=== Section Start ===
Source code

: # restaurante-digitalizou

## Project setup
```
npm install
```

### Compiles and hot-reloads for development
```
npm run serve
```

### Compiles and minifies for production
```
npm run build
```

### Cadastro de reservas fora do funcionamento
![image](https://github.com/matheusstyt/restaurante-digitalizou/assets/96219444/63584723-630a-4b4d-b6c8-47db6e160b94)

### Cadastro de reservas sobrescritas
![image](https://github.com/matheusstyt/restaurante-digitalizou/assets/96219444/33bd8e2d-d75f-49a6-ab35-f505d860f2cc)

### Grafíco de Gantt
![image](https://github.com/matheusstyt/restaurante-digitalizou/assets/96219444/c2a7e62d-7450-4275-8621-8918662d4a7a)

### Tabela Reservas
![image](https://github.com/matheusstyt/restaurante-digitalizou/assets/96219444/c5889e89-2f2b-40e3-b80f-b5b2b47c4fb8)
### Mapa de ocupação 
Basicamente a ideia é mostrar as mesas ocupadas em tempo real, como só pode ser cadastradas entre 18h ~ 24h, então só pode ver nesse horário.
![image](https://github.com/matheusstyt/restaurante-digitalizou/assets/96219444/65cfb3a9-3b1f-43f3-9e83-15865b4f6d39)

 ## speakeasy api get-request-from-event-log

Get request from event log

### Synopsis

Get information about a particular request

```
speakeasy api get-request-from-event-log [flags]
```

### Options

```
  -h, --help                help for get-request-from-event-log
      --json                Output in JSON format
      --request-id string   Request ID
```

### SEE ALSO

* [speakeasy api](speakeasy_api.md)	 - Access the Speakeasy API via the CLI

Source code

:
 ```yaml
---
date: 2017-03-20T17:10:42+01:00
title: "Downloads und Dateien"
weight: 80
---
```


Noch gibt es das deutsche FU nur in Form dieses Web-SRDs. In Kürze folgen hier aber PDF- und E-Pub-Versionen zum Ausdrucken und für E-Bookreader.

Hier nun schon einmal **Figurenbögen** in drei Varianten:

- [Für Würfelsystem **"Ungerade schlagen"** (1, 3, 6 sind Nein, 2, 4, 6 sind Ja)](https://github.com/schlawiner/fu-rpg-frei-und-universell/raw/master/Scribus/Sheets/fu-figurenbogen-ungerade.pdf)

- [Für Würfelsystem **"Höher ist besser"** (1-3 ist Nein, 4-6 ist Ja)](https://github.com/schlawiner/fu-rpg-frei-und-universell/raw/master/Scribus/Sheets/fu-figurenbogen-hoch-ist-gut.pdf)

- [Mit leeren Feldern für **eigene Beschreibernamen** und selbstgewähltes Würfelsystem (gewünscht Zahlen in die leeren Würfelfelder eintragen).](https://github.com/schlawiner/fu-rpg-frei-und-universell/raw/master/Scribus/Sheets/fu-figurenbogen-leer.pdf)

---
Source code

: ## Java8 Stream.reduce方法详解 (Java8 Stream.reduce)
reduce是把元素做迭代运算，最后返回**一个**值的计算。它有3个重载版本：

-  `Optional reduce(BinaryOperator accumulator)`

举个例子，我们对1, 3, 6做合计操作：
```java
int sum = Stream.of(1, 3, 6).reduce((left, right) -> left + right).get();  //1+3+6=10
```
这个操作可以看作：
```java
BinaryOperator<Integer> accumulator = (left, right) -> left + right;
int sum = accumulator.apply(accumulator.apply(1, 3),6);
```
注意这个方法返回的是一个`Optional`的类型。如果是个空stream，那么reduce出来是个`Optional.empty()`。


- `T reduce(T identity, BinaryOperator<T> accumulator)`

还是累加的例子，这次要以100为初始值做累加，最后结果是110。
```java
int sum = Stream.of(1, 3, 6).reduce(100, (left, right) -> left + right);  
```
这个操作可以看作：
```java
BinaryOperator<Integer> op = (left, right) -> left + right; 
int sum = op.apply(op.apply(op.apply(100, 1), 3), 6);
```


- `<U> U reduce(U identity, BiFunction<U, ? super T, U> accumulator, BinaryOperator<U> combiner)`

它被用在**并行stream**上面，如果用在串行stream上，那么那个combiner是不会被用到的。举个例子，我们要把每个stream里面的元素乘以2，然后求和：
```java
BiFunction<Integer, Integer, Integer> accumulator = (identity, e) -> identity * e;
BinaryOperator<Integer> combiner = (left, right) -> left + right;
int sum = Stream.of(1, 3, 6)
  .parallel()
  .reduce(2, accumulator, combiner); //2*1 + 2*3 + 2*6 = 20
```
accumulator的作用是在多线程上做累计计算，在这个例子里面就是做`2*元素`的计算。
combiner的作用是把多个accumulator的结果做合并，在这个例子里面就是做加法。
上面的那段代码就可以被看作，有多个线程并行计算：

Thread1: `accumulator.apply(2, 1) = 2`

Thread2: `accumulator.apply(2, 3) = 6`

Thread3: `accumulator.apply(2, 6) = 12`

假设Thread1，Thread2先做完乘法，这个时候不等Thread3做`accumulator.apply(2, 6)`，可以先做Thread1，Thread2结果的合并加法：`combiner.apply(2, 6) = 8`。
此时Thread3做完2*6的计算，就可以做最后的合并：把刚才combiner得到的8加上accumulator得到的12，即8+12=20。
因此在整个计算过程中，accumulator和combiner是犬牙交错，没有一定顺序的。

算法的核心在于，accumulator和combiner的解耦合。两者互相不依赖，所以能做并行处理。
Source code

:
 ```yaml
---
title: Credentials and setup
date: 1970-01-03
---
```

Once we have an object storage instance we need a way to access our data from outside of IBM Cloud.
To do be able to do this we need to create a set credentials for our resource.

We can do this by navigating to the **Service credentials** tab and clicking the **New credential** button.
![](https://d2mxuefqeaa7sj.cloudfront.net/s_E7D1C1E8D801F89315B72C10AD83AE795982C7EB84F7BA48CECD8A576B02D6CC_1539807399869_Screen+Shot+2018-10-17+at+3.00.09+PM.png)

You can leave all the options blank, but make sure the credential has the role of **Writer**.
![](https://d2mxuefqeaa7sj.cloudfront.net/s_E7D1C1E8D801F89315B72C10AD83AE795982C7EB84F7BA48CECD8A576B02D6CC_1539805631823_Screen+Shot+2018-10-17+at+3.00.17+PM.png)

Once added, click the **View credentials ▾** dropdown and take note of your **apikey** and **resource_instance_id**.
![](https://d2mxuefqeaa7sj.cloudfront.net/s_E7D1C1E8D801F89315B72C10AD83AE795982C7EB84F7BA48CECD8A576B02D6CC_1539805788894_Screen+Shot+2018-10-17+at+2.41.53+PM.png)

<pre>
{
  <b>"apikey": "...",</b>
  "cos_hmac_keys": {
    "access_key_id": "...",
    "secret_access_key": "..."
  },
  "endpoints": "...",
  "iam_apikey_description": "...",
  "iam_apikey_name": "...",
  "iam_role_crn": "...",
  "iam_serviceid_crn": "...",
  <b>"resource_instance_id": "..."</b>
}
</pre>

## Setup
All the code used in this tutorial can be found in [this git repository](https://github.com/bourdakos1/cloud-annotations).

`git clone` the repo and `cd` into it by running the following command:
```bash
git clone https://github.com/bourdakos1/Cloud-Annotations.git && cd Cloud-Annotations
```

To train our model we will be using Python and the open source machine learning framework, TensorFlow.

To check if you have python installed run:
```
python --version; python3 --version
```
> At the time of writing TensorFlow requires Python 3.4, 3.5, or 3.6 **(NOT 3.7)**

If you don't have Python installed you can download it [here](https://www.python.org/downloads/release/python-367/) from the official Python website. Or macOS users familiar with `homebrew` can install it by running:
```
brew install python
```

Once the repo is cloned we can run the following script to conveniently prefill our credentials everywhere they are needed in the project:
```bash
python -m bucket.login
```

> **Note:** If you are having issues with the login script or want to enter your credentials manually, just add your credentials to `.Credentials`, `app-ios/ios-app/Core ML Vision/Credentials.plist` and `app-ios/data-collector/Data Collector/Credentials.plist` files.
=== Section End ===
**Exercise**. The answer should consist of every line from the listing above that includes the word "login".

**Solution for this exercise**.
python -m bucket.login
> **Note:** If you are having issues with the login script or want to enter your credentials manually, just add your credentials to `.Credentials`, `app-ios/ios-app/Core ML Vision/Credentials.plist` and `app-ios/data-collector/Data Collector/Credentials.plist` files.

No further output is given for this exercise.